**Records excerpted from a collection**
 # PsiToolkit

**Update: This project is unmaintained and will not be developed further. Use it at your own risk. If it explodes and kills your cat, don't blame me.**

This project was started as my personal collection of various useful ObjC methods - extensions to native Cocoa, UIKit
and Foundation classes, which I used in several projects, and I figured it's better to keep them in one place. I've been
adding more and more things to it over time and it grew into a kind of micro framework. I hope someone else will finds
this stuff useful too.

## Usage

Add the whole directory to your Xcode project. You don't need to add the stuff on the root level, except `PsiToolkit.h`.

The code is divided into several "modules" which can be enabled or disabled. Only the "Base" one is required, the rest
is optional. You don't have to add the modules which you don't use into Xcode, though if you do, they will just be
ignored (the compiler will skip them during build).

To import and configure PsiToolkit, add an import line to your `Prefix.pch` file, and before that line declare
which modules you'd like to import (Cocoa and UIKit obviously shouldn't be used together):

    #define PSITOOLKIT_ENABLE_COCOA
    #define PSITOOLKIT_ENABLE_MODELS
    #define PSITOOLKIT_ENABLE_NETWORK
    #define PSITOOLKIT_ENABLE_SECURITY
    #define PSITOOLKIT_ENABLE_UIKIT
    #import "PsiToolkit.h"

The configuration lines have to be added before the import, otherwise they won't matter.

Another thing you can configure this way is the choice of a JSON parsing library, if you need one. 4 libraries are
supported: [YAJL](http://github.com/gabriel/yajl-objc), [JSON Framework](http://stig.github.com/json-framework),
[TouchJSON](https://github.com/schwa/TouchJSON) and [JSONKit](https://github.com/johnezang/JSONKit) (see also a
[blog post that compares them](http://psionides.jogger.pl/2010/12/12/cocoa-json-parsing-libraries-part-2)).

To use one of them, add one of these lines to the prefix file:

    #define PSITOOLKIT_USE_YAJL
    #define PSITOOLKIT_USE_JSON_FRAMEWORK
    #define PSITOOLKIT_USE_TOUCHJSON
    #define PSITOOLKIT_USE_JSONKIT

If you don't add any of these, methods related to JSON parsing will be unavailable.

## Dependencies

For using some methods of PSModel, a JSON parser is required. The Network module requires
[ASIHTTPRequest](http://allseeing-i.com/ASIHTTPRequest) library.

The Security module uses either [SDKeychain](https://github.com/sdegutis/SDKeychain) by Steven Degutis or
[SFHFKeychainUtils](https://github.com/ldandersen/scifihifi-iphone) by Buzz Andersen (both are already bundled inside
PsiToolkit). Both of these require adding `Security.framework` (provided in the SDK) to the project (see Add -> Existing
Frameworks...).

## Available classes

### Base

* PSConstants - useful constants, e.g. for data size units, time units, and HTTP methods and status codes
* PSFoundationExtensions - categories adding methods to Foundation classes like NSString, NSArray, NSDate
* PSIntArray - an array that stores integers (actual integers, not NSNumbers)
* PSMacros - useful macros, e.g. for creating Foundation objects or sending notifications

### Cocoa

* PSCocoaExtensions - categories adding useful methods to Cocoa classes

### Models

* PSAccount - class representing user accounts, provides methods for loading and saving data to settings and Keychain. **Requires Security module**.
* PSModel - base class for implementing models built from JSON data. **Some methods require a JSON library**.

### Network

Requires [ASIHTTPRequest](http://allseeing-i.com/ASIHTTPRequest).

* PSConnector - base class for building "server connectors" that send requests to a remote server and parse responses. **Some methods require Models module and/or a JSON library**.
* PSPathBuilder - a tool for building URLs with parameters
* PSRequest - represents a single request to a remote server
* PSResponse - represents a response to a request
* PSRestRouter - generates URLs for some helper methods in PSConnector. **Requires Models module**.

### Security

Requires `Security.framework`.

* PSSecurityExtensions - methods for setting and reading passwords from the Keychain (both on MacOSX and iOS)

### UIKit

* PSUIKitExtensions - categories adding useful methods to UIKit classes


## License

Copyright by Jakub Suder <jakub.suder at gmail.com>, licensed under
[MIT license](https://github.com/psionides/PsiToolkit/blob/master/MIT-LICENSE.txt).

**To do**
Among the entries above, locate the lines containing "#define PSITOOLKIT_USE_JSON_FRAMEWORK" and "or sending notifications", and transcribe exactly those two lines and all lines between.

**Solution for this problem**
    #define PSITOOLKIT_USE_JSON_FRAMEWORK
    #define PSITOOLKIT_USE_TOUCHJSON
    #define PSITOOLKIT_USE_JSONKIT

If you don't add any of these, methods related to JSON parsing will be unavailable.

## Dependencies

For using some methods of PSModel, a JSON parser is required. The Network module requires
[ASIHTTPRequest](http://allseeing-i.com/ASIHTTPRequest) library.

The Security module uses either [SDKeychain](https://github.com/sdegutis/SDKeychain) by Steven Degutis or
[SFHFKeychainUtils](https://github.com/ldandersen/scifihifi-iphone) by Buzz Andersen (both are already bundled inside
PsiToolkit). Both of these require adding `Security.framework` (provided in the SDK) to the project (see Add -> Existing
Frameworks...).

## Available classes

### Base

* PSConstants - useful constants, e.g. for data size units, time units, and HTTP methods and status codes
* PSFoundationExtensions - categories adding methods to Foundation classes like NSString, NSArray, NSDate
* PSIntArray - an array that stores integers (actual integers, not NSNumbers)
* PSMacros - useful macros, e.g. for creating Foundation objects or sending notifications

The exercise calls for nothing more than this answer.